LOWVILLE — Officials were supposed to work together toward ending the budgeting vs. spending controversy in the Lewis County General Services Committee meeting on Tuesday, but Sheriff Michael Carpinelli left feeling that legislators are acting against him personally while committee members said some progress has been made.
As agreed upon in an informal meeting earlier this month with board officials, Sheriff Carpinelli came to get the money to pay for the long guns already received and being used by road patrols.
Since the sheriff’s “discretionary funds” were frozen to help offset over-spending in his department’s budget, part of the controversy has been that the sheriff didn’t follow protocol by submitting a purchase order and getting approval before ordering the guns.
After the meeting, Deputy Brett W. Croneiser, who is in charge of ordering guns and ammunition for the department, took responsibility for the breach in protocol.

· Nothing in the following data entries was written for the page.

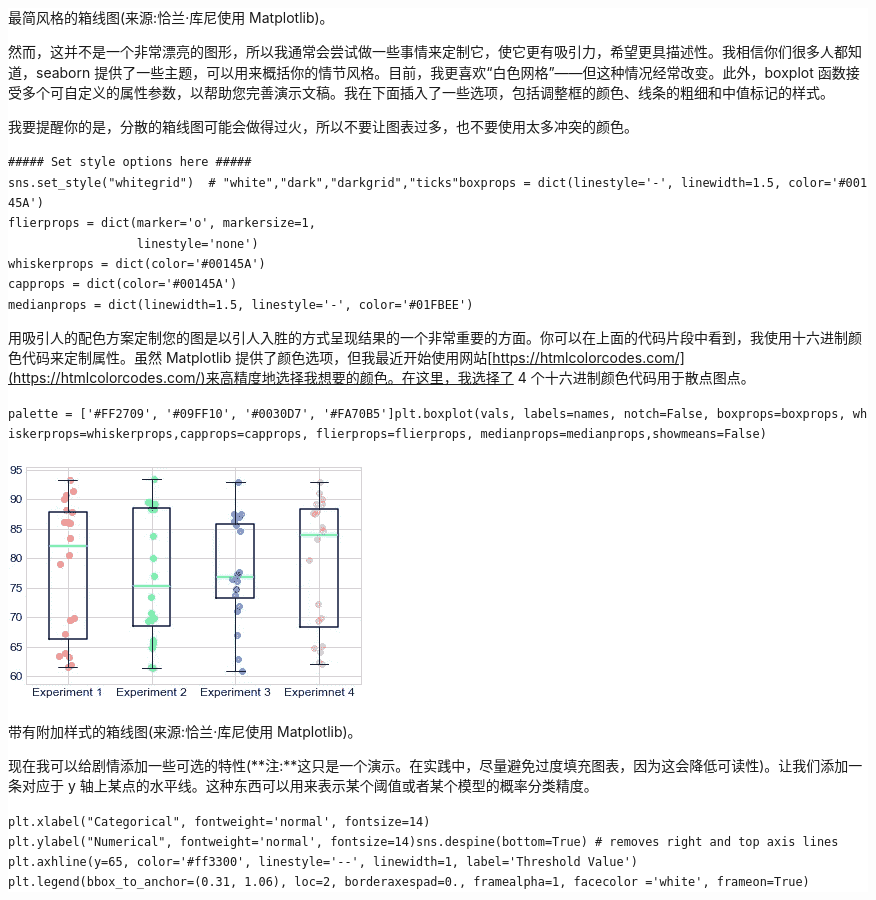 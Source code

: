 最简风格的箱线图(来源:恰兰·库尼使用 Matplotlib)。

然而，这并不是一个非常漂亮的图形，所以我通常会尝试做一些事情来定制它，使它更有吸引力，希望更具描述性。我相信你们很多人都知道，seaborn 提供了一些主题，可以用来概括你的情节风格。目前，我更喜欢“白色网格”——但这种情况经常改变。此外，boxplot 函数接受多个可自定义的属性参数，以帮助您完善演示文稿。我在下面插入了一些选项，包括调整框的颜色、线条的粗细和中值标记的样式。

我要提醒你的是，分散的箱线图可能会做得过火，所以不要让图表过多，也不要使用太多冲突的颜色。

```
##### Set style options here #####
sns.set_style("whitegrid")  # "white","dark","darkgrid","ticks"boxprops = dict(linestyle='-', linewidth=1.5, color='#00145A')
flierprops = dict(marker='o', markersize=1,
                  linestyle='none')
whiskerprops = dict(color='#00145A')
capprops = dict(color='#00145A')
medianprops = dict(linewidth=1.5, linestyle='-', color='#01FBEE')
```

用吸引人的配色方案定制您的图是以引人入胜的方式呈现结果的一个非常重要的方面。你可以在上面的代码片段中看到，我使用十六进制颜色代码来定制属性。虽然 Matplotlib 提供了颜色选项，但我最近开始使用网站[https://htmlcolorcodes.com/](https://htmlcolorcodes.com/)来高精度地选择我想要的颜色。在这里，我选择了 4 个十六进制颜色代码用于散点图点。

```
palette = ['#FF2709', '#09FF10', '#0030D7', '#FA70B5']plt.boxplot(vals, labels=names, notch=False, boxprops=boxprops, whiskerprops=whiskerprops,capprops=capprops, flierprops=flierprops, medianprops=medianprops,showmeans=False) 
```

![](img/561ae5701016f125a1e581e92365280a.png)

带有附加样式的箱线图(来源:恰兰·库尼使用 Matplotlib)。

现在我可以给剧情添加一些可选的特性(**注:**这只是一个演示。在实践中，尽量避免过度填充图表，因为这会降低可读性)。让我们添加一条对应于 y 轴上某点的水平线。这种东西可以用来表示某个阈值或者某个模型的概率分类精度。

```
plt.xlabel("Categorical", fontweight='normal', fontsize=14)
plt.ylabel("Numerical", fontweight='normal', fontsize=14)sns.despine(bottom=True) # removes right and top axis lines
plt.axhline(y=65, color='#ff3300', linestyle='--', linewidth=1, label='Threshold Value')
plt.legend(bbox_to_anchor=(0.31, 1.06), loc=2, borderaxespad=0., framealpha=1, facecolor ='white', frameon=True)
```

He said he sent County Manager and Budget Officer Ryan Piche a memo, put the purchase order in the system and told the vendor to order the guns before approval because that was his normal process with items already funded in the budget.
The sheriff wants to pay the vendor for the guns, which requires $7,400 of his budget and the $2,600 National Rifle Association Grant to be released.
The five long guns, including sites and stocks, cost $2,000 each, Mr. Croneiser said, while the remaining $12,000 of the $22,000 requested and put on hold by Mr. Piche was for training, targets, ammunition and holsters on a separate purchase order.
Although there was no explicit ultimatum given to the sheriff in the meeting, a memo indicating the data legislators would like to see from his department was handed to him.
The memo from Mr. Piche to Board of Legislators Chairman Lawrence Dolhof and General Services Committee Chairman Jerry King encourages the use of software already installed in the department to analyze call volume, locations and timing to evaluate staffing needs and make scheduling more efficient by creating “a series of ‘canned’ reports” for both recreation and road patrols.
It also indicated more overtime data and the information contained in the GPS units in each patrol vehicle would also help the department become more efficient.
When Sheriff Carpinelli asked about payment for the guns, He was told it was related to his willingness to supply that data.
“When you give us an answer back on that we’ll sit down and work with you and we’ll free it up,” King said.
District 3 Legislator Ron Burns wanted to know if the money for the guns was released, would the sheriff agree to use the proper channels in the future; he said he would.
Sheriff Carpinelli assured the legislators that he is watching his budget carefully and that it isn’t overspent yet after Mr. King said it was heading in that direction.
After the meeting, committee member Thomas Osbourne said he felt progress was being made, but no one on the committee would indicate what would happen if the sheriff did not provide the information discussed in the memo.
“I met their demands. I’ve done everything they’ve asked,” Sheriff Carpinelli said, but he likened his experience with the committee to having a bucket of ice water poured over his head, “You can see now, it’s personal.”